*Problem description*: Read the records below. Copy each line where the string "tags" occurs.

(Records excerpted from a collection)
>>>>

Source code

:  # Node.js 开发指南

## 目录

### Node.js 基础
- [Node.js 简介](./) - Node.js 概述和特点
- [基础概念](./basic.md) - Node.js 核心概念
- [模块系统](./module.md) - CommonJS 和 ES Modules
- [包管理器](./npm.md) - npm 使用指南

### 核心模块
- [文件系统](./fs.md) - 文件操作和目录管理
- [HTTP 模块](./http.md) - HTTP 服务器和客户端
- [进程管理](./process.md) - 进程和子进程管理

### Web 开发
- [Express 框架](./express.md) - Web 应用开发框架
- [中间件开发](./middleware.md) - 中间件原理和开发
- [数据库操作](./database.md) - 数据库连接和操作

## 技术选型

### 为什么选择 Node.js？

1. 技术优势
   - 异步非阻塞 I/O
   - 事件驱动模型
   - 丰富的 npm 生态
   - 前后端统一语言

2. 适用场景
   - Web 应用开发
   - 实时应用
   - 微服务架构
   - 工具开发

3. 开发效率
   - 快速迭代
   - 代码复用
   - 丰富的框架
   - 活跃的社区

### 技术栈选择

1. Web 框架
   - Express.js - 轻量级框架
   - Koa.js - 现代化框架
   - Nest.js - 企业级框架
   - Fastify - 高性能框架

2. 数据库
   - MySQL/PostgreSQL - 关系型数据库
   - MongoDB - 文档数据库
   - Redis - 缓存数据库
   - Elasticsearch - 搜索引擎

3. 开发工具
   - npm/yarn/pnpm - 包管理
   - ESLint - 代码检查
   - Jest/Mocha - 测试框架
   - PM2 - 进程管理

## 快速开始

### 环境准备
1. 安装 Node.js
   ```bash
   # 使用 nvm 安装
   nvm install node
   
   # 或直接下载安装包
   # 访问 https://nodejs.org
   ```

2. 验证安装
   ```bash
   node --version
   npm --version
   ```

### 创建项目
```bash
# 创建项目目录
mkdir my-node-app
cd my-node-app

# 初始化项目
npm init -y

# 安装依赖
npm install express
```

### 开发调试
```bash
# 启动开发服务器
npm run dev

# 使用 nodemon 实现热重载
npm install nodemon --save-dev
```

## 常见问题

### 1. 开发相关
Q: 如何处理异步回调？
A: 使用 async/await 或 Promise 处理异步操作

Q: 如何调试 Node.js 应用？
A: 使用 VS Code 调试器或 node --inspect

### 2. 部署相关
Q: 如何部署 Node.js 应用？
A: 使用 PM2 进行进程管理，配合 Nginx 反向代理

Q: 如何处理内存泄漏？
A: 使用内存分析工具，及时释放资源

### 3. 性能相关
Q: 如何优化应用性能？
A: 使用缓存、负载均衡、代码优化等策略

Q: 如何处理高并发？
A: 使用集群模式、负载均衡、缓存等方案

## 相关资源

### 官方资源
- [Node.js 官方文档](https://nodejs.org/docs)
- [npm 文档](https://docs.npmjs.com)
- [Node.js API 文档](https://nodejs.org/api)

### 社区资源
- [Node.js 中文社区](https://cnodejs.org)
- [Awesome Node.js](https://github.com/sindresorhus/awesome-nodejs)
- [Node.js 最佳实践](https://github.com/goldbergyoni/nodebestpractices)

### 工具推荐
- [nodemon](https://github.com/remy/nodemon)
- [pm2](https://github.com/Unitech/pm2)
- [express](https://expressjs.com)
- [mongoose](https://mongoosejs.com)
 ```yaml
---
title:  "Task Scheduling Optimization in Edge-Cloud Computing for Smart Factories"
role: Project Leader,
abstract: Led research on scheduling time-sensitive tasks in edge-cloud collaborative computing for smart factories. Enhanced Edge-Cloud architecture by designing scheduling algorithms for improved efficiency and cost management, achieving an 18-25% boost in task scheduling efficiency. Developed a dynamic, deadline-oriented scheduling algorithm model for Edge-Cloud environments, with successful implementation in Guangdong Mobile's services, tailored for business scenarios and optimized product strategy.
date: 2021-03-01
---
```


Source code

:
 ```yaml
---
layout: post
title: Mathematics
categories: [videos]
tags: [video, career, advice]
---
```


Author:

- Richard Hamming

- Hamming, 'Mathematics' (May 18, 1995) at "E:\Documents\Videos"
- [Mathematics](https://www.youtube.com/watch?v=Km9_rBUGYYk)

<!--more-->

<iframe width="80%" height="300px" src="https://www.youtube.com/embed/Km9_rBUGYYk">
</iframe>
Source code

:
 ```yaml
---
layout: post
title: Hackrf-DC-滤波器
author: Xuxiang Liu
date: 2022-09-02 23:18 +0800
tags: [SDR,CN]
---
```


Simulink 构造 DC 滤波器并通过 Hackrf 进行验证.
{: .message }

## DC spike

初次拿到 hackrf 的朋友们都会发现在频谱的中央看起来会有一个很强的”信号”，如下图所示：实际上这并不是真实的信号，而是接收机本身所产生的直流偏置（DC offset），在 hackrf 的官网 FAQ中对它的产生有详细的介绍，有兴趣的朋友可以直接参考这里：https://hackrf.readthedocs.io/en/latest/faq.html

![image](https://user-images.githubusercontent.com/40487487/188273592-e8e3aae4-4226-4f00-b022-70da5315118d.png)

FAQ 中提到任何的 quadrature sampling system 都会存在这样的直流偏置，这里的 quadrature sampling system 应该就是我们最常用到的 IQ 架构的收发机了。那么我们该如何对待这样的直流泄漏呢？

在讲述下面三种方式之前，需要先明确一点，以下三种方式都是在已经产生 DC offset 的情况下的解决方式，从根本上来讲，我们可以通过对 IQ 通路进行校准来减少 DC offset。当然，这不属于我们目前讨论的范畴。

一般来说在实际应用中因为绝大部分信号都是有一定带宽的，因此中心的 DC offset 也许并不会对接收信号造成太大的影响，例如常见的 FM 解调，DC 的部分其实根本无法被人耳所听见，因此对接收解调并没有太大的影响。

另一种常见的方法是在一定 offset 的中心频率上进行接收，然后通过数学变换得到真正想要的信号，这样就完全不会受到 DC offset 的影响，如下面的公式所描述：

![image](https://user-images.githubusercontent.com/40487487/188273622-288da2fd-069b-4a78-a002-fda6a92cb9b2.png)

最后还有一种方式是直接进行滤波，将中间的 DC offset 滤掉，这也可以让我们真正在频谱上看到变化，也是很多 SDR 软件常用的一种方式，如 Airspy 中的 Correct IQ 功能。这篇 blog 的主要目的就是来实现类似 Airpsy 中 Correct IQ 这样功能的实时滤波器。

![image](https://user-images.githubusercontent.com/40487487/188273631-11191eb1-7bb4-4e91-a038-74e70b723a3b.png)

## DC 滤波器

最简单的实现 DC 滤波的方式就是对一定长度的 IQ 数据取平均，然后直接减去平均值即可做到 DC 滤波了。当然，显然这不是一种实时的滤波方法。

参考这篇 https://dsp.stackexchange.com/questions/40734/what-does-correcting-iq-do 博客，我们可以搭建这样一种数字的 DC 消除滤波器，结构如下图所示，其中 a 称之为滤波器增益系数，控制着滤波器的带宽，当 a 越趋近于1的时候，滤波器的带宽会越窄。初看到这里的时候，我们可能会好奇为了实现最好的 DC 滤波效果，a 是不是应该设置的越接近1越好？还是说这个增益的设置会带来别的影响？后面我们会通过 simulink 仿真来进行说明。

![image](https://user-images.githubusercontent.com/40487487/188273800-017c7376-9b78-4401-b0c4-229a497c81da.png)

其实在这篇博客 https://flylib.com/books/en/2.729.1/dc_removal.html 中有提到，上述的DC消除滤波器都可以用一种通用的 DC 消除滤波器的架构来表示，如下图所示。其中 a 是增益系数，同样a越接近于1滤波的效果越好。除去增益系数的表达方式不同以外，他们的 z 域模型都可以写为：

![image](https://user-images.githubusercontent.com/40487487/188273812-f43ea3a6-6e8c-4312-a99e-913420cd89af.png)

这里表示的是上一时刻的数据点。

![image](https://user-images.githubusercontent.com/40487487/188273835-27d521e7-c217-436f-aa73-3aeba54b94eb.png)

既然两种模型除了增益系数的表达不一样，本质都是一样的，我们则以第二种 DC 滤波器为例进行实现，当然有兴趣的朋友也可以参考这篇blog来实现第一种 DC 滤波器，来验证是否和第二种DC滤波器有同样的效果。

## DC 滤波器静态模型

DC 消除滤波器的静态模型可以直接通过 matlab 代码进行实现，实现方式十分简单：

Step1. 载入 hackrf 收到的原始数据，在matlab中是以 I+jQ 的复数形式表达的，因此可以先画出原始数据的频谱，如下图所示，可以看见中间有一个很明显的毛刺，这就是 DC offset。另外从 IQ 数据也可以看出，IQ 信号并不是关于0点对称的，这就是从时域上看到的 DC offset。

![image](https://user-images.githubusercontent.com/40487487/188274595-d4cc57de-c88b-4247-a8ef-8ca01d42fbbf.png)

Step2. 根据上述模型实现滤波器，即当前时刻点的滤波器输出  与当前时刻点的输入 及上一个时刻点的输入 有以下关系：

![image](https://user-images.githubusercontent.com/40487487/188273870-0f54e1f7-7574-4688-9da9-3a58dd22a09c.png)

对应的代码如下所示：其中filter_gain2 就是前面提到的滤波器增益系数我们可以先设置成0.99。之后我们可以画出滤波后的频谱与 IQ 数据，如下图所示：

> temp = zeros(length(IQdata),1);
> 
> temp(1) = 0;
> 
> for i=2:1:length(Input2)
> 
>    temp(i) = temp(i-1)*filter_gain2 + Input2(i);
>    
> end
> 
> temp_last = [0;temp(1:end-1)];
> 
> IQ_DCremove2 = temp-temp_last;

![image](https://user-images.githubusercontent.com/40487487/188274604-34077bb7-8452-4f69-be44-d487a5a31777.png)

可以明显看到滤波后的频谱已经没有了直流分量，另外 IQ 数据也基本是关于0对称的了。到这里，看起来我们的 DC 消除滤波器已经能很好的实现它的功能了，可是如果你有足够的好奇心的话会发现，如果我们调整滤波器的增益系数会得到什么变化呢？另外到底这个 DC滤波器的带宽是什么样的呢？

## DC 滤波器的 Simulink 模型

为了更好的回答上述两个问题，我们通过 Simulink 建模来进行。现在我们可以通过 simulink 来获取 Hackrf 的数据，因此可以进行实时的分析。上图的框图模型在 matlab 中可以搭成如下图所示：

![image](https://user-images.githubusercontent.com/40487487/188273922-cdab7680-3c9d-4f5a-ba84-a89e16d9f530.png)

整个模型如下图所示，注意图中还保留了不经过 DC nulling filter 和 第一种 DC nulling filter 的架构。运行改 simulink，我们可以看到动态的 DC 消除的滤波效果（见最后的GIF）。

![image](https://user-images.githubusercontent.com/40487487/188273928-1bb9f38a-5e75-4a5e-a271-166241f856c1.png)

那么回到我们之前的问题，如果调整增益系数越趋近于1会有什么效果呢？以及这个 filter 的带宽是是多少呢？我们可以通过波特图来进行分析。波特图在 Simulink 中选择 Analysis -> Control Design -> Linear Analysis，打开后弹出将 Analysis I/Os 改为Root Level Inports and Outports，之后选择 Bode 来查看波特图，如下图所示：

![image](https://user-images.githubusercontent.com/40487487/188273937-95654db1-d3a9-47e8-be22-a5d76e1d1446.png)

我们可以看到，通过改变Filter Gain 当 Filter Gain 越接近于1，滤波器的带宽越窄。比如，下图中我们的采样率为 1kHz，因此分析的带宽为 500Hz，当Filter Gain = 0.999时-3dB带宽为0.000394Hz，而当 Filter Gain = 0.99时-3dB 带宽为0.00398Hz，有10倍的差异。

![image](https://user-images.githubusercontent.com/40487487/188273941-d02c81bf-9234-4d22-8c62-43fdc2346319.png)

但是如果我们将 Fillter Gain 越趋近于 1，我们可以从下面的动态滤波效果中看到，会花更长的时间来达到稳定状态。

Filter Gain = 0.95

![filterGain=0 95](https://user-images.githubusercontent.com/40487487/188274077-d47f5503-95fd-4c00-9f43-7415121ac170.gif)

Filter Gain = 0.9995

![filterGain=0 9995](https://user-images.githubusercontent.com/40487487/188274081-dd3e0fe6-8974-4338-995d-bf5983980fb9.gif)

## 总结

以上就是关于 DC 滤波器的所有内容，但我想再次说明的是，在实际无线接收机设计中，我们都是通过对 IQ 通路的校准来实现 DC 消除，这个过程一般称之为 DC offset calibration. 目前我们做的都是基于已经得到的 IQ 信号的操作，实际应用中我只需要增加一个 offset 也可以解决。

<<<<

*Exercise output*:
tags: [video, career, advice]
tags: [SDR,CN]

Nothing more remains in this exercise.